Additionally, in some embodiments, a location of the one or more
sensors may be selected to either directly measure, be correlated
with, or otherwise permit measurement of a surface temperature of
the one or more heaters. In either case, the detected heater
temperature may be compared to a heater threshold temperature at
152. If the detected temperature is greater than the heater
threshold temperature, a controller of the CMA and/or battery may
disable a heater circuit at 154 to prevent additional heating of
the heating elements. For example, in the BMU embodiment previously
described above, two solid state switching elements, which may be
connected in series with the ground return of the heater elements,
may be opened to de-energize the internal heaters, though other
type of control circuits may also be used. The controller may then
continue to sense the heater temperature at 156. Once the sensed
heater temperature is less than the heater threshold temperature at
158, the controller may re-enable the heater circuit at 160.

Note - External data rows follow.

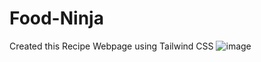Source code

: # Food-Ninja
Created this Recipe Webpage using Tailwind CSS
![image](https://github.com/KhaledNessar/Food-Ninja/assets/141129198/557b4331-f76f-40d2-a850-27a5c996e5ca)
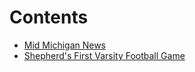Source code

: # Contents
* [Mid Michigan News](08012016/2016-08-02-August-1,-2016-Need-to-Know.md)
* [Shepherd's First Varsity Football Game](08012016/2016-08-02-From-Andrea-Elizabeth-Hall.md)

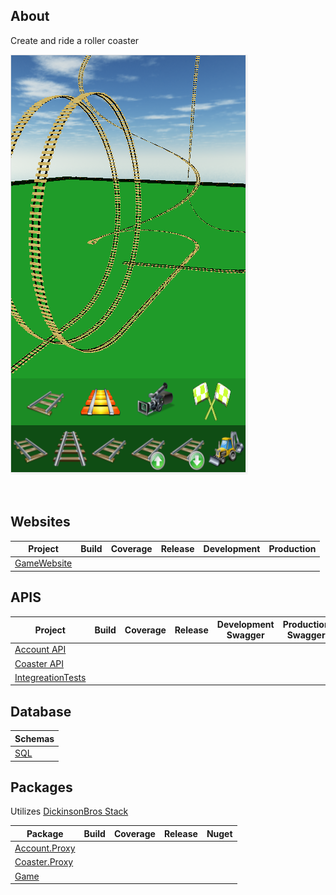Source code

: <h2>About</h2>
Create and ride a roller coaster

![Alt text](https://raw.githubusercontent.com/msdickinson/RollerCoaster/master/Tracks.png)

<br/>


<h2>Websites</h2>

| Project  | Build | Coverage | Release | Development | Production |
| ------------- | ------------- | ------------- | ------------- | ------------- | ------------- |
| [GameWebsite](https://github.com/msdickinson/RollerCoaster.Game)   |  |  |  |  |  |  |

<h2>APIS</h2>

| Project  | Build | Coverage | Release | Development Swagger | Production Swagger |
| ------------- | ------------- | ------------- | ------------- | ------------- | ------------- |
| [Account API](https://github.com/msdickinson/DickinsonBros.Encryption.AES) |  |  |  |  |  |  |
| [Coaster API](https://github.com/msdickinson/DickinsonBros.DataTable)   |  |  |  |  |  |  |
| [IntegreationTests](https://github.com/msdickinson/RollerCoaster.swaggerGame)   |  |  |  |  |  |  |

<h2>Database</h2>

| Schemas |
| ------------- |
| [SQL](https://github.com/msdickinson/RollerCoaster.Game) |

<h2>Packages</h2>

Utilizes [DickinsonBros Stack](https://github.com/msdickinson/DickinsonBros)

| Package  | Build | Coverage | Release | Nuget |
| ------------- | ------------- | ------------- | ------------- | ------------- |
| [Account.Proxy](https://github.com/msdickinson/DickinsonBros.Encryption.AES) |  |  |  |  |
| [Coaster.Proxy](https://github.com/msdickinson/DickinsonBros.DataTable)   |  |  |  |  |
| [Game](https://github.com/msdickinson/RollerCoaster.Game)   |  |  |  |  |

[0143] In the above embodiment, any appropriate heater threshold
temperature may be used depending on the particular application and
electrochemistry being used. However, in one embodiment, a heater
threshold temperature may be between or equal to 40.degree. C. and
50.degree. C., including for example, 45.degree. C. In other
embodiments, temperature thresholds both greater and less than
those noted above are used.
[0144] The above embodiments of various protection systems such as
overcharge protection, over temperature protection, internal heater
over temperature protection, undervoltage protection and battery
overtemperature protection have been described as using a single
circuit to provide the desired protection. However, in some
embodiments, it may be desirable to include one or more
redundancies to provide more reliable protection for a CMA and/or
battery system. Accordingly, a controller including any one or more
of the above noted protection systems may include two or more
parallel sensing and control circuits. In such an embodiment,
parameters measured by the two or more parallel sensing circuits'
inputs may be processed separately and used to control two or more
redundant control systems such as two or more solid state switching
elements (e.g. switching relays) arranged in a series output
configuration to control operation of a particular circuit and/or
device. These redundant control systems may open their respective
load circuits upon the detection of a fault condition acting on
that particular circuit related to the fault and may remain open
until such time as the fault condition is corrected as previously
described. Thus, the use of redundant protection circuits may help
to minimize the occurrence of a fault without the control system
appropriately responding to the fault.
[0145] In certain embodiments, a separate Flash Memory, such as a
flash memory located externally to a desired controller, may be
used to enable more secure program bootloading in the field. For
example, when releasing firmware updates in the field, it may be
desirable to not interrupt the re-flashing of a software update. If
any disruption of the BMU system serial communications occurs
during the re-flashing, the BMU may become unrecoverable. Referring
to FIG. 42, with the Flash Memory, the updated firmware is first
loaded into the flash memory at 201. The associated controller then
verifies at 209 the accuracy and completeness of the firmware
update located in the flash memory after serial communication has
been completed at 205. Once the downloaded firmware update is
verified at 209, a controller, such as an MCU, of the BMU may then
use the firmware update located on the flash memory to re-flash
itself at 213. FIG. 41 shows an embodiment of a battery pack
including an separate Flash Memory used for a more secure program
bootloading feature. The MM9Z1_638 (U7) MCU communicates with this
external 128k byte Flash Memory U4 via the industry standard Serial
Peripheral Interface (SPI) bus. This SPI bus is also used to
control the cell balancing Octal Power Switch (U2), so the OR gate
(U5) is used to switch which peripheral the MCU controls. While an
embodiment including a particular type of circuit and components
has been illustrated, the above noted concept may be used with any
appropriate circuit and for any desired application where a
controller of a device re-flashes itself.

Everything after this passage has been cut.